→ **ASSIGNED TASK**: The answer should be every line below, repeated exactly, with the images left out.

──────────────────────────────

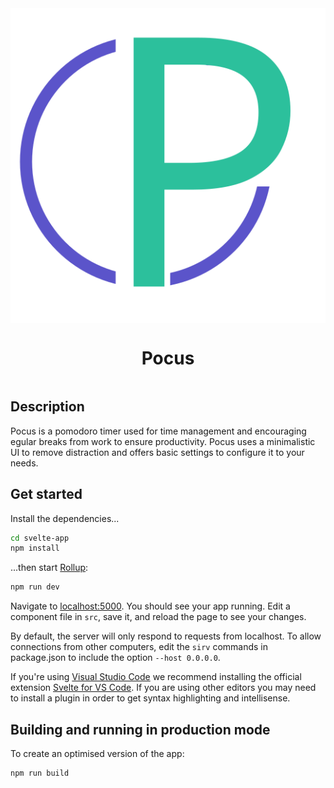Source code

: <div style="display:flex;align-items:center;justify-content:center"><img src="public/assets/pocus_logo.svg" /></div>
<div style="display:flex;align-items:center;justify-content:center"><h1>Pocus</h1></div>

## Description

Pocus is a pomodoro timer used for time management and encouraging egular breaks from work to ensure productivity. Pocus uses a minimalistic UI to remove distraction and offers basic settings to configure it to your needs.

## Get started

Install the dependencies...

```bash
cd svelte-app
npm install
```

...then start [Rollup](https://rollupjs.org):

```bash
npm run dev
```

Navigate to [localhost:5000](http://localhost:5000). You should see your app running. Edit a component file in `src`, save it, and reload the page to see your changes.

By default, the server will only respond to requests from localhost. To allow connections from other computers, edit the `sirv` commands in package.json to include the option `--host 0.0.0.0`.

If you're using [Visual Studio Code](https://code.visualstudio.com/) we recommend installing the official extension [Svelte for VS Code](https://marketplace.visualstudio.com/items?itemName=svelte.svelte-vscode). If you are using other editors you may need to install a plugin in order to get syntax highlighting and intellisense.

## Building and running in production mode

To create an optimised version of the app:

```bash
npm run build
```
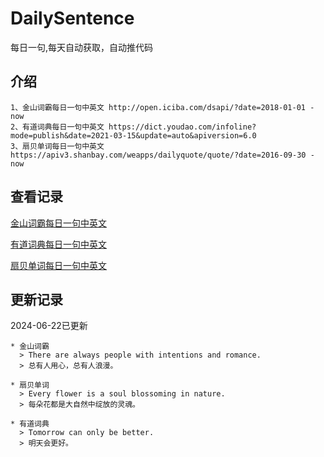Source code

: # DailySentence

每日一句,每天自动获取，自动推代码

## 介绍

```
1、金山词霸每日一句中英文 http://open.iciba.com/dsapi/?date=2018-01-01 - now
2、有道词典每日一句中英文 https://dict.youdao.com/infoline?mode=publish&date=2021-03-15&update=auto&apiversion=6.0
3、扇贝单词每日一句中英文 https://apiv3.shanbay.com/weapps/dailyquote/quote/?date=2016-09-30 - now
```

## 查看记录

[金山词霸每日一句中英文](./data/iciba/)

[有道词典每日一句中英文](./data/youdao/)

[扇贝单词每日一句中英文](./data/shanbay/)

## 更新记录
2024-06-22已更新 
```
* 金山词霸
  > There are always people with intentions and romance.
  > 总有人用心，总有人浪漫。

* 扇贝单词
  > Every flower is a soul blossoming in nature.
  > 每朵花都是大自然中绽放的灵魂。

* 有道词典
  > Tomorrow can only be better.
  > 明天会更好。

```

──────────────────────────────

→ **TASK RESPONSE**:
Source code

: <div style="display:flex;align-items:center;justify-content:center"><img src="public/assets/pocus_logo.svg" /></div>
<div style="display:flex;align-items:center;justify-content:center"><h1>Pocus</h1></div>

## Description

Pocus is a pomodoro timer used for time management and encouraging egular breaks from work to ensure productivity. Pocus uses a minimalistic UI to remove distraction and offers basic settings to configure it to your needs.

## Get started

Install the dependencies...

```bash
cd svelte-app
npm install
```

...then start [Rollup](https://rollupjs.org):

```bash
npm run dev
```

Navigate to [localhost:5000](http://localhost:5000). You should see your app running. Edit a component file in `src`, save it, and reload the page to see your changes.

By default, the server will only respond to requests from localhost. To allow connections from other computers, edit the `sirv` commands in package.json to include the option `--host 0.0.0.0`.

If you're using [Visual Studio Code](https://code.visualstudio.com/) we recommend installing the official extension [Svelte for VS Code](https://marketplace.visualstudio.com/items?itemName=svelte.svelte-vscode). If you are using other editors you may need to install a plugin in order to get syntax highlighting and intellisense.

## Building and running in production mode

To create an optimised version of the app:

```bash
npm run build
```
Source code

: # DailySentence

每日一句,每天自动获取，自动推代码

## 介绍

```
1、金山词霸每日一句中英文 http://open.iciba.com/dsapi/?date=2018-01-01 - now
2、有道词典每日一句中英文 https://dict.youdao.com/infoline?mode=publish&date=2021-03-15&update=auto&apiversion=6.0
3、扇贝单词每日一句中英文 https://apiv3.shanbay.com/weapps/dailyquote/quote/?date=2016-09-30 - now
```

## 查看记录

[金山词霸每日一句中英文](./data/iciba/)

[有道词典每日一句中英文](./data/youdao/)

[扇贝单词每日一句中英文](./data/shanbay/)

## 更新记录
2024-06-22已更新 
```
* 金山词霸
  > There are always people with intentions and romance.
  > 总有人用心，总有人浪漫。

* 扇贝单词
  > Every flower is a soul blossoming in nature.
  > 每朵花都是大自然中绽放的灵魂。

* 有道词典
  > Tomorrow can only be better.
  > 明天会更好。

```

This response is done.